**EXERCISE DIRECTIONS:**
Your job is to copy the data that follows exactly, every line included.

BEGIN

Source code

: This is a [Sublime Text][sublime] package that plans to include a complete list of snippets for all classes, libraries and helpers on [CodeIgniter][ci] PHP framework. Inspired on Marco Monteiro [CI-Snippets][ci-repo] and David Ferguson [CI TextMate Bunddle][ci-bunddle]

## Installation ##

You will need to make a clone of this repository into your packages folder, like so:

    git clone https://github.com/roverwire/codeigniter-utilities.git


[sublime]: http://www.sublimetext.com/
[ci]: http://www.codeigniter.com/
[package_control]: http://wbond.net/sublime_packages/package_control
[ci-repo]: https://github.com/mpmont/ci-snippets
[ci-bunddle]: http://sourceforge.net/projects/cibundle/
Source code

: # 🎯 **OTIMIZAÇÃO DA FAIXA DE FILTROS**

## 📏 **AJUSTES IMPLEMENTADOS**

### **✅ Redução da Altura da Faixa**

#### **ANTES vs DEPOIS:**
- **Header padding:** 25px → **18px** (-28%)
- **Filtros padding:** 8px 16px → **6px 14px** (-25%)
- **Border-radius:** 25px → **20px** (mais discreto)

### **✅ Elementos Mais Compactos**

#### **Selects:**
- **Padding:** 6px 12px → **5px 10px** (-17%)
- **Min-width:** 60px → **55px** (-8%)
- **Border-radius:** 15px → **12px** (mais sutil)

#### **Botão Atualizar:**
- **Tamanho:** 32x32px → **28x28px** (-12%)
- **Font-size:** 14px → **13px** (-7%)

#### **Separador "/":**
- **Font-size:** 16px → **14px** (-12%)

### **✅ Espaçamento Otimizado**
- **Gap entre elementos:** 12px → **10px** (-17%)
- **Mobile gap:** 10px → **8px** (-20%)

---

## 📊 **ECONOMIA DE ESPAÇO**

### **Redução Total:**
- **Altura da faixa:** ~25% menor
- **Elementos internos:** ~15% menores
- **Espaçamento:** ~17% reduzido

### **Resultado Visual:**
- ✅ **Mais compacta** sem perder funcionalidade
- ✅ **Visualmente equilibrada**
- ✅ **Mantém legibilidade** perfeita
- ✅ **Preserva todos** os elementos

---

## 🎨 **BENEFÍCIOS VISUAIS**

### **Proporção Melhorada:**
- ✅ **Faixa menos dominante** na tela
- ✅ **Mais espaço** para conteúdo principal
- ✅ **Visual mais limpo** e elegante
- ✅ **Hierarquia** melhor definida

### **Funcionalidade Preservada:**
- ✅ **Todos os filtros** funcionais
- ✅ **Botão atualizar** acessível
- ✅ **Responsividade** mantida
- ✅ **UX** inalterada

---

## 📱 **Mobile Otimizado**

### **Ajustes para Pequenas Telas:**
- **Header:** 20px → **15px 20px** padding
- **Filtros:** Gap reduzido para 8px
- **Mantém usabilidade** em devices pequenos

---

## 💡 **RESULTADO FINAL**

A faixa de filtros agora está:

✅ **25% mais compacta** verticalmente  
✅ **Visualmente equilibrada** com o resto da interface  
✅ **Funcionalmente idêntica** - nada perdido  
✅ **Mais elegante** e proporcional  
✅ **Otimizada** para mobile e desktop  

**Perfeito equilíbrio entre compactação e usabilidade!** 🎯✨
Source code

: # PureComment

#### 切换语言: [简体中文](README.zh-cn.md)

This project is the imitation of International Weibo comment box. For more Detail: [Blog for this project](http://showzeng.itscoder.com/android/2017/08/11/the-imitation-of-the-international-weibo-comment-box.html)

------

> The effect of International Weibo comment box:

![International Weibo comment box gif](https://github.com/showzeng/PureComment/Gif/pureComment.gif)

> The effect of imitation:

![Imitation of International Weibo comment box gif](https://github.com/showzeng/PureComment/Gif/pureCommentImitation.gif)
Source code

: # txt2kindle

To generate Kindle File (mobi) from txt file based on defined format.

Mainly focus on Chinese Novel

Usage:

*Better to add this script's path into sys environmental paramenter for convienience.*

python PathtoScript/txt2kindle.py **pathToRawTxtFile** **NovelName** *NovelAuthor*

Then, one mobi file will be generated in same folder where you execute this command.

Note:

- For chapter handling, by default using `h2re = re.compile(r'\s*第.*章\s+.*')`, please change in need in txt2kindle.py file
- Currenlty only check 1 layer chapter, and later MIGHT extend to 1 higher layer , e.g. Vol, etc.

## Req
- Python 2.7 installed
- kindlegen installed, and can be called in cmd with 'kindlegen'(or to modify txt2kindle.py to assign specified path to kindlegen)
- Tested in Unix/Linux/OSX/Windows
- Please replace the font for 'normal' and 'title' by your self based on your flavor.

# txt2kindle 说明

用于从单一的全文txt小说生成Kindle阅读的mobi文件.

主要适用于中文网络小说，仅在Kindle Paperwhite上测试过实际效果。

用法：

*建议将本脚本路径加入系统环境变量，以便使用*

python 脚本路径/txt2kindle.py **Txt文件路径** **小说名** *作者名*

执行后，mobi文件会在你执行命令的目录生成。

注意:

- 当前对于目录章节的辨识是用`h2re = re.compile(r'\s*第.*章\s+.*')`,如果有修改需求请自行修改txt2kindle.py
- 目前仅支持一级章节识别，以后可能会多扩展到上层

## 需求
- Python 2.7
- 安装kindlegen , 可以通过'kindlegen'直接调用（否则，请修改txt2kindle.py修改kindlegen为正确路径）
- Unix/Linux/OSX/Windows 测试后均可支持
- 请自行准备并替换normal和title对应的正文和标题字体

END

**SOLUTION FOR THIS TASK:**
Source code

: This is a [Sublime Text][sublime] package that plans to include a complete list of snippets for all classes, libraries and helpers on [CodeIgniter][ci] PHP framework. Inspired on Marco Monteiro [CI-Snippets][ci-repo] and David Ferguson [CI TextMate Bunddle][ci-bunddle]

## Installation ##

You will need to make a clone of this repository into your packages folder, like so:

    git clone https://github.com/roverwire/codeigniter-utilities.git


[sublime]: http://www.sublimetext.com/
[ci]: http://www.codeigniter.com/
[package_control]: http://wbond.net/sublime_packages/package_control
[ci-repo]: https://github.com/mpmont/ci-snippets
[ci-bunddle]: http://sourceforge.net/projects/cibundle/
Source code

: # 🎯 **OTIMIZAÇÃO DA FAIXA DE FILTROS**

## 📏 **AJUSTES IMPLEMENTADOS**

### **✅ Redução da Altura da Faixa**

#### **ANTES vs DEPOIS:**
- **Header padding:** 25px → **18px** (-28%)
- **Filtros padding:** 8px 16px → **6px 14px** (-25%)
- **Border-radius:** 25px → **20px** (mais discreto)

### **✅ Elementos Mais Compactos**

#### **Selects:**
- **Padding:** 6px 12px → **5px 10px** (-17%)
- **Min-width:** 60px → **55px** (-8%)
- **Border-radius:** 15px → **12px** (mais sutil)

#### **Botão Atualizar:**
- **Tamanho:** 32x32px → **28x28px** (-12%)
- **Font-size:** 14px → **13px** (-7%)

#### **Separador "/":**
- **Font-size:** 16px → **14px** (-12%)

### **✅ Espaçamento Otimizado**
- **Gap entre elementos:** 12px → **10px** (-17%)
- **Mobile gap:** 10px → **8px** (-20%)

---

## 📊 **ECONOMIA DE ESPAÇO**

### **Redução Total:**
- **Altura da faixa:** ~25% menor
- **Elementos internos:** ~15% menores
- **Espaçamento:** ~17% reduzido

### **Resultado Visual:**
- ✅ **Mais compacta** sem perder funcionalidade
- ✅ **Visualmente equilibrada**
- ✅ **Mantém legibilidade** perfeita
- ✅ **Preserva todos** os elementos

---

## 🎨 **BENEFÍCIOS VISUAIS**

### **Proporção Melhorada:**
- ✅ **Faixa menos dominante** na tela
- ✅ **Mais espaço** para conteúdo principal
- ✅ **Visual mais limpo** e elegante
- ✅ **Hierarquia** melhor definida

### **Funcionalidade Preservada:**
- ✅ **Todos os filtros** funcionais
- ✅ **Botão atualizar** acessível
- ✅ **Responsividade** mantida
- ✅ **UX** inalterada

---

## 📱 **Mobile Otimizado**

### **Ajustes para Pequenas Telas:**
- **Header:** 20px → **15px 20px** padding
- **Filtros:** Gap reduzido para 8px
- **Mantém usabilidade** em devices pequenos

---

## 💡 **RESULTADO FINAL**

A faixa de filtros agora está:

✅ **25% mais compacta** verticalmente  
✅ **Visualmente equilibrada** com o resto da interface  
✅ **Funcionalmente idêntica** - nada perdido  
✅ **Mais elegante** e proporcional  
✅ **Otimizada** para mobile e desktop  

**Perfeito equilíbrio entre compactação e usabilidade!** 🎯✨
Source code

: # PureComment

#### 切换语言: [简体中文](README.zh-cn.md)

This project is the imitation of International Weibo comment box. For more Detail: [Blog for this project](http://showzeng.itscoder.com/android/2017/08/11/the-imitation-of-the-international-weibo-comment-box.html)

------

> The effect of International Weibo comment box:

![International Weibo comment box gif](https://github.com/showzeng/PureComment/Gif/pureComment.gif)

> The effect of imitation:

![Imitation of International Weibo comment box gif](https://github.com/showzeng/PureComment/Gif/pureCommentImitation.gif)
Source code

: # txt2kindle

To generate Kindle File (mobi) from txt file based on defined format.

Mainly focus on Chinese Novel

Usage:

*Better to add this script's path into sys environmental paramenter for convienience.*

python PathtoScript/txt2kindle.py **pathToRawTxtFile** **NovelName** *NovelAuthor*

Then, one mobi file will be generated in same folder where you execute this command.

Note:

- For chapter handling, by default using `h2re = re.compile(r'\s*第.*章\s+.*')`, please change in need in txt2kindle.py file
- Currenlty only check 1 layer chapter, and later MIGHT extend to 1 higher layer , e.g. Vol, etc.

## Req
- Python 2.7 installed
- kindlegen installed, and can be called in cmd with 'kindlegen'(or to modify txt2kindle.py to assign specified path to kindlegen)
- Tested in Unix/Linux/OSX/Windows
- Please replace the font for 'normal' and 'title' by your self based on your flavor.

# txt2kindle 说明

用于从单一的全文txt小说生成Kindle阅读的mobi文件.

主要适用于中文网络小说，仅在Kindle Paperwhite上测试过实际效果。

用法：

*建议将本脚本路径加入系统环境变量，以便使用*

python 脚本路径/txt2kindle.py **Txt文件路径** **小说名** *作者名*

执行后，mobi文件会在你执行命令的目录生成。

注意:

- 当前对于目录章节的辨识是用`h2re = re.compile(r'\s*第.*章\s+.*')`,如果有修改需求请自行修改txt2kindle.py
- 目前仅支持一级章节识别，以后可能会多扩展到上层

## 需求
- Python 2.7
- 安装kindlegen , 可以通过'kindlegen'直接调用（否则，请修改txt2kindle.py修改kindlegen为正确路径）
- Unix/Linux/OSX/Windows 测试后均可支持
- 请自行准备并替换normal和title对应的正文和标题字体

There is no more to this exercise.